One of the many very nifty things about studying music at university – possibly the very niftiest thing – was being exposed to so much unfamiliar music. I mean, I arrived at the doorstep to my higher education astoundingly ignorant of probably somewhere very close to 100% of all music, so hearing new music at school was basically a daily constant.
A nifty aspect of the particular university I attended was the extremely wide breadth of music that was being paid attention too. I think most people imagining the situation would picture us listening to people like Bach and Mozart and the like and while we did, at Carleton U. (the first university in North America to offer credited courses on blues music, soul music, and country & western among other pop styles) we listened to a whole lot of contemporary music too, and not just people like R. Murray Schafer and Philip Glass.
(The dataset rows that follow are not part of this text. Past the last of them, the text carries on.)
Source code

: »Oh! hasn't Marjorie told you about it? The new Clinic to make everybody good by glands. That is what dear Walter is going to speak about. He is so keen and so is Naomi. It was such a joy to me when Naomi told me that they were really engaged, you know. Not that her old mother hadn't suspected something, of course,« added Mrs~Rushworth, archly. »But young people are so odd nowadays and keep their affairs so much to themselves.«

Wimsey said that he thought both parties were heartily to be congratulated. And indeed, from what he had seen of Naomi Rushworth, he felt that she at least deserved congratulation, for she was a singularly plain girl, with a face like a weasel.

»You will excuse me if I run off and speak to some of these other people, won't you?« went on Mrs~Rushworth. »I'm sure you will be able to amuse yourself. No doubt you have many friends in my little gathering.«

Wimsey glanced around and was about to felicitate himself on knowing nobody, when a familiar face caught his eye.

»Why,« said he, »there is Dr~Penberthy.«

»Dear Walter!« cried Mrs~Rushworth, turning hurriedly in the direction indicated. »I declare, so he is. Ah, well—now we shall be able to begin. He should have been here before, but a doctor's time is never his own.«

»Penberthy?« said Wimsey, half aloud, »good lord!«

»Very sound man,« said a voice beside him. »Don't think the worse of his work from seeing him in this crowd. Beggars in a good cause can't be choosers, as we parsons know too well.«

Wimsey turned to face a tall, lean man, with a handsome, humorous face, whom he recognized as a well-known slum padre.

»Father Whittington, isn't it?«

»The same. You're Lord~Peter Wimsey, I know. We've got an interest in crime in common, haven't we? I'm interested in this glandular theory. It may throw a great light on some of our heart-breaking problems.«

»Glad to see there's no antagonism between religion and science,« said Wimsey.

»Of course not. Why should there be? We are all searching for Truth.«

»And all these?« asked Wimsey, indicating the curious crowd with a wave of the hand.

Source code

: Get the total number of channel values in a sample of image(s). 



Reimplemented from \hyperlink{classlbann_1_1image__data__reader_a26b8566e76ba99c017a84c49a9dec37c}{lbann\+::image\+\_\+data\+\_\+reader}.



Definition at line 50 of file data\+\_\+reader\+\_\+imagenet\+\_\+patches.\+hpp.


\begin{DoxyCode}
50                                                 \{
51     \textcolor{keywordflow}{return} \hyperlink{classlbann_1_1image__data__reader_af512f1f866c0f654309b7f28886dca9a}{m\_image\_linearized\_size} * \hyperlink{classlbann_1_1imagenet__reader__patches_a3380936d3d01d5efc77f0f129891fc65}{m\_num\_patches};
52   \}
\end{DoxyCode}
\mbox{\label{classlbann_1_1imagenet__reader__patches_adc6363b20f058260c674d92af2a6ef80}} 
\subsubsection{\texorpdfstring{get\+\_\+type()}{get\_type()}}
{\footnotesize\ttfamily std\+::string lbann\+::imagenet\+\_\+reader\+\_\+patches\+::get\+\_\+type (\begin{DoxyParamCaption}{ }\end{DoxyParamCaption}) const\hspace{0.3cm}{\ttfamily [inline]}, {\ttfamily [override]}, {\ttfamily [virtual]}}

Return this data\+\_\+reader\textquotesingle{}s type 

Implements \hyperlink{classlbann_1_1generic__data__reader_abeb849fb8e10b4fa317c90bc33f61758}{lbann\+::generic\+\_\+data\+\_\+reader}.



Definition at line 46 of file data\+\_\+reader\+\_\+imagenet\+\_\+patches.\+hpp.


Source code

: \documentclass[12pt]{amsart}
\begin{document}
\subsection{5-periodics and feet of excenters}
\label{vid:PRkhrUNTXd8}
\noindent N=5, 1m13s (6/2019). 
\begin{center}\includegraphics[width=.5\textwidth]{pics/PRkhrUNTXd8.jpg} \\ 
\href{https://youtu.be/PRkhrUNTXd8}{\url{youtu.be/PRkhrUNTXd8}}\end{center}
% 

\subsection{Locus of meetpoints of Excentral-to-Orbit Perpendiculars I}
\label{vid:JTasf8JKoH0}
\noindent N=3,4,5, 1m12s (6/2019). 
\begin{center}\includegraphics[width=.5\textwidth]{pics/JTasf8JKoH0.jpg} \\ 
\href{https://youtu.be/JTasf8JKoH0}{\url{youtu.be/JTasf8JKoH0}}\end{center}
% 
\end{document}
And that’s how I first heard of Meryn Cadell. It was her (now his) surprising nearly-hit song The Sweater that was played in class one day, a spoken-word monologue about a girl describing her infatuation with a boy’s sweater and it’s “subtle goat-like smell”. The song hit me in the same spot that Lyle Lovett’s Here I Am hit me one night years earlier as I laid on the shag carpet watching Johnny Carson, a broadcast that lifted my head right out of my crooked arm.
And though The Sweater didn’t hit me nearly as hard as Here I Am did, it was hard enough to convince me to buy a ticket to see Cadell perform in the theatre of the National Arts Centre on July 28th, 1993, though at less than $6 a ticket I suppose I didn’t need a whole lot of convincing. I can picture her on the stage but my memory doesn’t recall whether she had a band with her or if she was just singing/talking along to backing tracks. I remember the show being a bit of a letdown but only because I had already heard her (it’s often hard for an act’s live show to live up to their recording and vice versa). I mean, if this had been the first time I heard that “subtle goat-like smell” quasi-punchline I think I would have swooned from my cushy seat that same way my heart leapt to my throat when Lyle Lovett saidsang “make it a cheeseburger…”
But in this case I knew the line was coming and the loss of effect was emotionally devastating.
Thanks a lot Carleton U.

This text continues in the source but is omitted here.